● **PROBLEM TO WORK ON**:
A line containing "- F1-score: 0.88 (std 0.02)" appears in the material below. Return exactly every line from the first through that one, and only those.

# # #

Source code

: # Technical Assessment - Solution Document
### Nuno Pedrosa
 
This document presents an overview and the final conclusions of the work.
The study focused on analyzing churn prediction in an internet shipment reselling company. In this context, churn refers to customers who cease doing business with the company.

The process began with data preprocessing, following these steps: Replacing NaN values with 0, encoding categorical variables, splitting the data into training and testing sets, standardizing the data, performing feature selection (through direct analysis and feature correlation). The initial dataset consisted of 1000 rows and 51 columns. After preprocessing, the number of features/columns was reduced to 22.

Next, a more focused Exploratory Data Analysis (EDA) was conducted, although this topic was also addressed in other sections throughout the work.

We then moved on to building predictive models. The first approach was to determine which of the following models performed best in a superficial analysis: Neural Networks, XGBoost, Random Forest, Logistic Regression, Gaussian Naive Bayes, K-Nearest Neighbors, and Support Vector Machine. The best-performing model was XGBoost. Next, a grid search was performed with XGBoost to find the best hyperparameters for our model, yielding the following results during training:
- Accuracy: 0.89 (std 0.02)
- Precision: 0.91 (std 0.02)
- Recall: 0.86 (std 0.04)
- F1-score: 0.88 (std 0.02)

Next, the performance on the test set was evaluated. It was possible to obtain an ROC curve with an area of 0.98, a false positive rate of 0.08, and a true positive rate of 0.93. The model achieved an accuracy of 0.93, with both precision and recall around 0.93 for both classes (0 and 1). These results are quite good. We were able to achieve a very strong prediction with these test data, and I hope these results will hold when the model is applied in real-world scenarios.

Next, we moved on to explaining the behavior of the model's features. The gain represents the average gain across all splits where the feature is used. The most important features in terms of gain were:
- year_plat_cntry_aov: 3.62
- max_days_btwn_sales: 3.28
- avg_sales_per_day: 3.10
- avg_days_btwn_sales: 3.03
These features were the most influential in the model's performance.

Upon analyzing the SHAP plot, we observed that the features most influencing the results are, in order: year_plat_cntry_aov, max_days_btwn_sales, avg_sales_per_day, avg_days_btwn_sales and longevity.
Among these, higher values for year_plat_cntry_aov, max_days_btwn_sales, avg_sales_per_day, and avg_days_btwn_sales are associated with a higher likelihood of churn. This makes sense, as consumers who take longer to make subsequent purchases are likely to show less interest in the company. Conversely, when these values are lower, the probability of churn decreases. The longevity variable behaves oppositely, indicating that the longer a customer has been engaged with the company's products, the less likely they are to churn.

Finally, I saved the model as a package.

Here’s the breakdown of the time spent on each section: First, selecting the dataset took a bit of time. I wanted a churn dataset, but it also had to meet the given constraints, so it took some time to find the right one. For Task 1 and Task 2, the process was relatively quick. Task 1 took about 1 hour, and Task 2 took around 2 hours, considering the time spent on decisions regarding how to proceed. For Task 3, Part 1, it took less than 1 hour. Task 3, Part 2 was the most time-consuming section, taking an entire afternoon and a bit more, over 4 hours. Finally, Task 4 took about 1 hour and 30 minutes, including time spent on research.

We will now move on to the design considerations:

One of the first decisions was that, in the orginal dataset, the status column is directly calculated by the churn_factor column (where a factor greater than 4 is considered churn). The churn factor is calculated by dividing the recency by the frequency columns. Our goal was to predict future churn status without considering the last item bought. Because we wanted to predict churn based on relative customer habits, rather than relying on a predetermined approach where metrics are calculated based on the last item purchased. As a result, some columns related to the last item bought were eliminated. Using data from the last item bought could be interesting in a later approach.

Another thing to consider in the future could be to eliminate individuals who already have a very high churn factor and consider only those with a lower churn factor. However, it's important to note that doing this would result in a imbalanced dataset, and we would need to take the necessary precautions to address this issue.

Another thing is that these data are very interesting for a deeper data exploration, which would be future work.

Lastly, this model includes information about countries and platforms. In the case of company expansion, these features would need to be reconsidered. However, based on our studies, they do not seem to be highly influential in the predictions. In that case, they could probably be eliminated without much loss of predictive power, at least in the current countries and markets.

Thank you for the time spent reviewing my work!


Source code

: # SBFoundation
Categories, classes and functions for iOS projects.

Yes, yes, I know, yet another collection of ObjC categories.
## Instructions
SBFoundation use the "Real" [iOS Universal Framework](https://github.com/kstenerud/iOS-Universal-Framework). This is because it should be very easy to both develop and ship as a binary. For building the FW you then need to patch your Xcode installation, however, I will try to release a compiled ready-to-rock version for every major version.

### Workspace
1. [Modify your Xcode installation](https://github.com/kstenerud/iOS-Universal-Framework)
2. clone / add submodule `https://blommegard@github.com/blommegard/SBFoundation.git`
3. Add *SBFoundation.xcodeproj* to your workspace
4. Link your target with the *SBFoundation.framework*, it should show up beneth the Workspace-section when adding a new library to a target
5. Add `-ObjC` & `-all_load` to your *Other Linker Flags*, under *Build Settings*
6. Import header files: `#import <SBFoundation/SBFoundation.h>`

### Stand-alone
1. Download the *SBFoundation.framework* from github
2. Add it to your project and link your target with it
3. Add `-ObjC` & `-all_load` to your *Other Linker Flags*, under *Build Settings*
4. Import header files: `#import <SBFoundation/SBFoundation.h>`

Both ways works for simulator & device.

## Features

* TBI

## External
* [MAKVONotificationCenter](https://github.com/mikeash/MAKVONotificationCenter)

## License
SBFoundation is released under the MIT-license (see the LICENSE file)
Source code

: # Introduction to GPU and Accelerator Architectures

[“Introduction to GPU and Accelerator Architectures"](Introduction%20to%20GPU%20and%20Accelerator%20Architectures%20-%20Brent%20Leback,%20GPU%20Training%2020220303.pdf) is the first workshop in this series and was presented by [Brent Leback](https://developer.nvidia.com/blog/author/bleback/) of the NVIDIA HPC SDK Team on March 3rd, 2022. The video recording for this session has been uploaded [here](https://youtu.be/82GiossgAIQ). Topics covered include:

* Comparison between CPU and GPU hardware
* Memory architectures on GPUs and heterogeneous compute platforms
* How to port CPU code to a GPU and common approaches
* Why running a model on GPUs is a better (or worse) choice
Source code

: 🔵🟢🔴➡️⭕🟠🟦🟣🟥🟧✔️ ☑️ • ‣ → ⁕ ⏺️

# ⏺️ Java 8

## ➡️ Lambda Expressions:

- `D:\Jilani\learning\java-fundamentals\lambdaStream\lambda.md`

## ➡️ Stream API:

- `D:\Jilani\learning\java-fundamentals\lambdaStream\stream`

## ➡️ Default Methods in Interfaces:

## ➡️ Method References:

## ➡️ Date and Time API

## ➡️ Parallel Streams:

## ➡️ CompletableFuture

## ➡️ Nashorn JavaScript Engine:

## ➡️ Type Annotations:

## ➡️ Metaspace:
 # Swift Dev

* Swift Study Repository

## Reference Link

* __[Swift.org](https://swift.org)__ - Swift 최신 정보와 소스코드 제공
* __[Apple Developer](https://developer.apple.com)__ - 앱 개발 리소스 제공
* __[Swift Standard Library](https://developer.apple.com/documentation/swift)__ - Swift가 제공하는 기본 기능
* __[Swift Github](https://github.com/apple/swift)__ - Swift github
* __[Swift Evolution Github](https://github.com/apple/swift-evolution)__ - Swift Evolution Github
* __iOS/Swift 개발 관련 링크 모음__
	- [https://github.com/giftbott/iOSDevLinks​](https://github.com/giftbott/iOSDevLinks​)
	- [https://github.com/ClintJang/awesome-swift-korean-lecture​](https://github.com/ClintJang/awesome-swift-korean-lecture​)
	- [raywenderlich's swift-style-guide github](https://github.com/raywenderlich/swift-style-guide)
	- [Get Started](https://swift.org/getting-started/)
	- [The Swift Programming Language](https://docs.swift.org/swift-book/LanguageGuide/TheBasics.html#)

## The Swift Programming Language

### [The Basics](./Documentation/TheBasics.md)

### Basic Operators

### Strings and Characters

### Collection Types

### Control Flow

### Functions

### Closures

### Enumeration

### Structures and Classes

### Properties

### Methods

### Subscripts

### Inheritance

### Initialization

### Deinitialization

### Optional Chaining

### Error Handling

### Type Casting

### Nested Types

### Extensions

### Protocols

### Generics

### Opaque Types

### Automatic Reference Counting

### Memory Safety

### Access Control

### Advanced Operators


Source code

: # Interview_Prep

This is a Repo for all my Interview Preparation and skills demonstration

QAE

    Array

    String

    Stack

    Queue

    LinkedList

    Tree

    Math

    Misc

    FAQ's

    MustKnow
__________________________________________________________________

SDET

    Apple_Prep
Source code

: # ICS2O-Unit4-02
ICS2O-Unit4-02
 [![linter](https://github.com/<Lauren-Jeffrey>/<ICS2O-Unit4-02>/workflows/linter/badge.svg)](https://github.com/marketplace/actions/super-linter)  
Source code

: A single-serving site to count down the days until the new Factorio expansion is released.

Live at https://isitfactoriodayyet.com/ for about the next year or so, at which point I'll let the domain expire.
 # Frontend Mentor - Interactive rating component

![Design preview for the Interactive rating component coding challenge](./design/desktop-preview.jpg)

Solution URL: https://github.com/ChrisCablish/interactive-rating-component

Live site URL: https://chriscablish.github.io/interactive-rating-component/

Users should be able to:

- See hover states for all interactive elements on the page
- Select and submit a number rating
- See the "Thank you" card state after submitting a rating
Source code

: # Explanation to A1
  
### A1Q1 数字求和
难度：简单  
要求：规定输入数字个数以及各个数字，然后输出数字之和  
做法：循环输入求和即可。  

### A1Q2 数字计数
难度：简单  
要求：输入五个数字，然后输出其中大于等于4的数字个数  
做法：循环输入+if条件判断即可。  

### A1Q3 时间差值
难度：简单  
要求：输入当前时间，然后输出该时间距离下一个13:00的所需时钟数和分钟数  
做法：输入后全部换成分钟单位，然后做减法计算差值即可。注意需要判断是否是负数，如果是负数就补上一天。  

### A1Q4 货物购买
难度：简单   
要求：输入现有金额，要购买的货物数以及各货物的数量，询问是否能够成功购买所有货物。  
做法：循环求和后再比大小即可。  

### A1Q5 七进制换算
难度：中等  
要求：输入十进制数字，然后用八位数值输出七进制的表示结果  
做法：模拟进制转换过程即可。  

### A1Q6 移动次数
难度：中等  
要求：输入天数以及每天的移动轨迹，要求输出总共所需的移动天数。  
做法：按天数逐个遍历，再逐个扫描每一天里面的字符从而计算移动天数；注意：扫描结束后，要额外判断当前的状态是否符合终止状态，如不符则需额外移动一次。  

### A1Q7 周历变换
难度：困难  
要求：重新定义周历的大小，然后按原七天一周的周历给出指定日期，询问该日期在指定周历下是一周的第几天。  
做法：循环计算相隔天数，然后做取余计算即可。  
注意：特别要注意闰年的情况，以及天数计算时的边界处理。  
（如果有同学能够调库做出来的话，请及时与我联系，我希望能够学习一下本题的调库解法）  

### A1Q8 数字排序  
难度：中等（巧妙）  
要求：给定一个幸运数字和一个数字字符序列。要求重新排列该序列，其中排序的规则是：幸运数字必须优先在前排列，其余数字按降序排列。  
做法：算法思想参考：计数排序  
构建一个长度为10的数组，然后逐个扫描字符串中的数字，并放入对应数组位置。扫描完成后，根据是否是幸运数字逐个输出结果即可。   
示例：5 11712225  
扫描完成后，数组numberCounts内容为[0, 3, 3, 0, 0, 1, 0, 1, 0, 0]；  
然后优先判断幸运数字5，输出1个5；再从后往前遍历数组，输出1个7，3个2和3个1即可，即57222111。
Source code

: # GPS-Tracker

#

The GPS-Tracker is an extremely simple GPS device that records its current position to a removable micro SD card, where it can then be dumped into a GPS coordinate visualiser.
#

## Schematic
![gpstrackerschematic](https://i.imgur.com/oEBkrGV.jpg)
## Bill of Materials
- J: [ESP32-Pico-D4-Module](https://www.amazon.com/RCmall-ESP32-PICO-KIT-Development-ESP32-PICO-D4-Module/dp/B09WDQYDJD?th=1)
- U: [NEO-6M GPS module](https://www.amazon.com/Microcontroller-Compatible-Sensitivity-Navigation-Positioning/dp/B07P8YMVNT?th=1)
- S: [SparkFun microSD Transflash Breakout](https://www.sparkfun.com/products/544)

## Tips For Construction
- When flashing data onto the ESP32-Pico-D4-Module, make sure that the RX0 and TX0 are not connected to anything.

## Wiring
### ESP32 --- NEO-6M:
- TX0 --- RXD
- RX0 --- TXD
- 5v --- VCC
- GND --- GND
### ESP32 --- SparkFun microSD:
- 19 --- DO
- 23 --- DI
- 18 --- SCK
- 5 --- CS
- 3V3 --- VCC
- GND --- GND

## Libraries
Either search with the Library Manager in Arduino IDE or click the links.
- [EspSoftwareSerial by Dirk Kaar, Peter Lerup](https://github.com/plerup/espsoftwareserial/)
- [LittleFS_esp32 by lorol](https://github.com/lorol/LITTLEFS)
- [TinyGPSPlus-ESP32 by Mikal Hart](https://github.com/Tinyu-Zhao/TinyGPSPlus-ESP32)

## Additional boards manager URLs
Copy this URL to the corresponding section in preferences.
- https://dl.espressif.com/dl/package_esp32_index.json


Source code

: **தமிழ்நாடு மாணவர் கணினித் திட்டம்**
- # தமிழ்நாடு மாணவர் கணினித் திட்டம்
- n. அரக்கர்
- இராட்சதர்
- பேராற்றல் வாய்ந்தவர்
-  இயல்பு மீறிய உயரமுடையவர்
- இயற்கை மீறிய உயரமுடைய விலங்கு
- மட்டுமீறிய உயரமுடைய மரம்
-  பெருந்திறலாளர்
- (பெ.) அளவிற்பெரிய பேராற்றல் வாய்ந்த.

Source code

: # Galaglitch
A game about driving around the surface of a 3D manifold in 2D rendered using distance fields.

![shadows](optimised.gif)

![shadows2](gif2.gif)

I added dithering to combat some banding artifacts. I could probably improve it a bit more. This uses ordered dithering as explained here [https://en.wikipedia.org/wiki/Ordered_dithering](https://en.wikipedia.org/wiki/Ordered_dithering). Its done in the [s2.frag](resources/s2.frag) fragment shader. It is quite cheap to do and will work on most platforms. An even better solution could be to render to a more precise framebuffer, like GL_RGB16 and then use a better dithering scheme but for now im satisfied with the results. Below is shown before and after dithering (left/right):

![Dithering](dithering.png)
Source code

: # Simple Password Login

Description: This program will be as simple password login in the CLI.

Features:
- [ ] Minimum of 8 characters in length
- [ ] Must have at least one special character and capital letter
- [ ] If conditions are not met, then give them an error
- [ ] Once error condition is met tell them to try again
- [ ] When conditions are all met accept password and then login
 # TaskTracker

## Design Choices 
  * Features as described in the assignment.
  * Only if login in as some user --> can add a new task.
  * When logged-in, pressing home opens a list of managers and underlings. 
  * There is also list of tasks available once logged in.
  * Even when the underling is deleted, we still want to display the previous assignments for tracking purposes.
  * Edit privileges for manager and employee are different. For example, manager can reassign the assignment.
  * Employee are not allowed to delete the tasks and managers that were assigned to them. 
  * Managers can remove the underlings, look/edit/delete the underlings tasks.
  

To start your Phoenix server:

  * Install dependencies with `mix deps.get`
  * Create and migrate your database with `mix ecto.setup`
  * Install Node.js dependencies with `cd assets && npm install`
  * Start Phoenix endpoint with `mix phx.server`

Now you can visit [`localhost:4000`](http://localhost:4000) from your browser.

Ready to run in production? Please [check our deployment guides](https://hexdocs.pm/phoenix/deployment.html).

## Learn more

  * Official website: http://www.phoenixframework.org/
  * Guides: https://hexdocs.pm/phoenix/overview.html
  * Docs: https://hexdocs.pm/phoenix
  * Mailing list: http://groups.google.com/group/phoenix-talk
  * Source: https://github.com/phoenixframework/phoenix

# # #

● **RESULT FOR THIS EXERCISE**:
Source code

: # Technical Assessment - Solution Document
### Nuno Pedrosa
 
This document presents an overview and the final conclusions of the work.
The study focused on analyzing churn prediction in an internet shipment reselling company. In this context, churn refers to customers who cease doing business with the company.

The process began with data preprocessing, following these steps: Replacing NaN values with 0, encoding categorical variables, splitting the data into training and testing sets, standardizing the data, performing feature selection (through direct analysis and feature correlation). The initial dataset consisted of 1000 rows and 51 columns. After preprocessing, the number of features/columns was reduced to 22.

Next, a more focused Exploratory Data Analysis (EDA) was conducted, although this topic was also addressed in other sections throughout the work.

We then moved on to building predictive models. The first approach was to determine which of the following models performed best in a superficial analysis: Neural Networks, XGBoost, Random Forest, Logistic Regression, Gaussian Naive Bayes, K-Nearest Neighbors, and Support Vector Machine. The best-performing model was XGBoost. Next, a grid search was performed with XGBoost to find the best hyperparameters for our model, yielding the following results during training:
- Accuracy: 0.89 (std 0.02)
- Precision: 0.91 (std 0.02)
- Recall: 0.86 (std 0.04)
- F1-score: 0.88 (std 0.02)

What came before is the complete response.